┌──
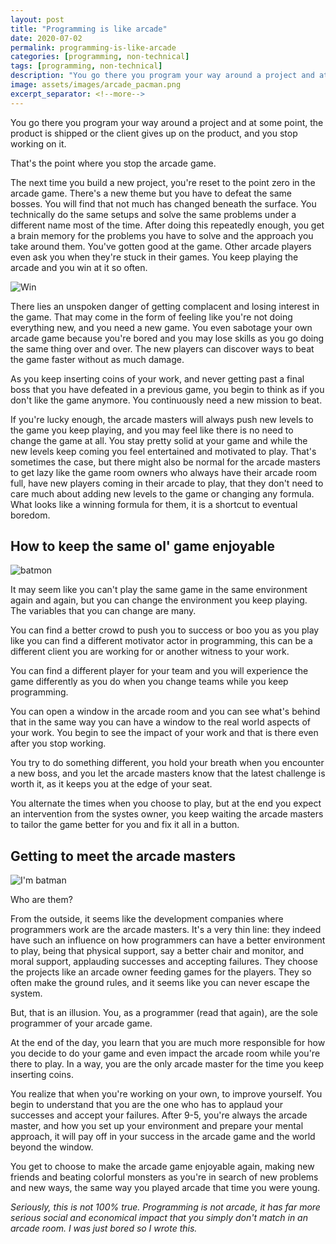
 ```yaml
---
layout: post
title: "Programming is like arcade"
date: 2020-07-02
permalink: programming-is-like-arcade
categories: [programming, non-technical]
tags: [programming, non-technical]
description: "You go there you program your way around a project and at some point, the product is shipped or the client gives up on the product, and you stop working on it."
image: assets/images/arcade_pacman.png
excerpt_separator: <!--more-->
---
```


You go there you program your way around a project and at some point, the product is shipped or the client gives up on the product, and you stop working on it.

<!--more-->

That's the point where you stop the arcade game.

The next time you build a new project, you're reset to the point zero in the arcade game. There's a new theme but you have to defeat the same bosses. You will find that not much has changed beneath the surface. You technically do the same setups and solve the same problems under a different name most of the time. After doing this repeatedly enough, you get a brain memory for the problems you have to solve and the approach you take around them. You've gotten good at the game. Other arcade players even ask you when they're stuck in their games. You keep playing the arcade and you win at it so often.

![Win](https://media.giphy.com/media/oYnErXTj8PsZ2/giphy.gif)

There lies an unspoken danger of getting complacent and losing interest in the game. That may come in the form of feeling like you're not doing everything new, and you need a new game. You even sabotage your own arcade game because you're bored and you may lose skills as you go doing the same thing over and over. The new players can discover ways to beat the game faster without as much damage.

As you keep inserting coins of your work, and never getting past a final boss that you have defeated in a previous game, you begin to think as if you don't like the game anymore. You continuously need a new mission to beat.

If you're lucky enough, the arcade masters will always push new levels to the game you keep playing, and you may feel like there is no need to change the game at all. You stay pretty solid at your game and while the new levels keep coming you feel entertained and motivated to play. That's sometimes the case, but there might also be normal for the arcade masters to get lazy like the game room owners who always have their arcade room full, have new players coming in their arcade to play, that they don't need to care much about adding new levels to the game or changing any formula. What looks like a winning formula for them, it is a shortcut to eventual boredom.

## How to keep the same ol' game enjoyable

![batmon](https://media.giphy.com/media/qVID3J8fLrlZK/source.gif)

It may seem like you can't play the same game in the same environment again and again, but you can change the environment you keep playing. The variables that you can change are many.

You can find a better crowd to push you to success or boo you as you play like you can find a different motivator actor in programming, this can be a different client you are working for or another witness to your work.

You can find a different player for your team and you will experience the game differently as you do when you change teams while you keep programming.

You can open a window in the arcade room and you can see what's behind that in the same way you can have a window to the real world aspects of your work. You begin to see the impact of your work and that is there even after you stop working.

You try to do something different, you hold your breath when you encounter a new boss, and you let the arcade masters know that the latest challenge is worth it, as it keeps you at the edge of your seat. 

You alternate the times when you choose to play, but at the end you expect an intervention from the systes owner, you keep waiting the arcade masters to tailor the game better for you and fix it all in a button.

## Getting to meet the arcade masters

![I'm batman](https://media.tenor.com/videos/fc2ea2b2328899dddbbe3a7c283fcc5c/mp4)

Who are them?

From the outside, it seems like the development companies where programmers work are the arcade masters. It's a very thin line: they indeed have such an influence on how programmers can have a better environment to play, being that physical support, say a better chair and monitor, and moral support, applauding successes and accepting failures. They choose the projects like an arcade owner feeding games for the players. They so often make the ground rules, and it seems like you can never escape the system.

But, that is an illusion. You, as a programmer (read that again), are the sole programmer of your arcade game.

At the end of the day, you learn that you are much more responsible for how you decide to do your game and even impact the arcade room while you're there to play. In a way, you are the only arcade master for the time you keep inserting coins.

You realize that when you're working on your own, to improve yourself. You begin to understand that you are the one who has to applaud your successes and accept your failures. After 9-5, you're always the arcade master, and how you set up your environment and prepare your mental approach, it will pay off in your success in the arcade game and the world beyond the window.

You get to choose to make the arcade game enjoyable again, making new friends and beating colorful monsters as you're in search of new problems and new ways, the same way you played arcade that time you were young.

*Seriously, this is not 100% true. Programming is not arcade, it has far more serious social and economical impact that you simply don't match in an arcade room. I was just bored so I wrote this.*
└──
_What to do_.
Would you copy every line from the listing above that has the string "enjoyable" in it?

_Written solution_.
## How to keep the same ol' game enjoyable
You get to choose to make the arcade game enjoyable again, making new friends and beating colorful monsters as you're in search of new problems and new ways, the same way you played arcade that time you were young.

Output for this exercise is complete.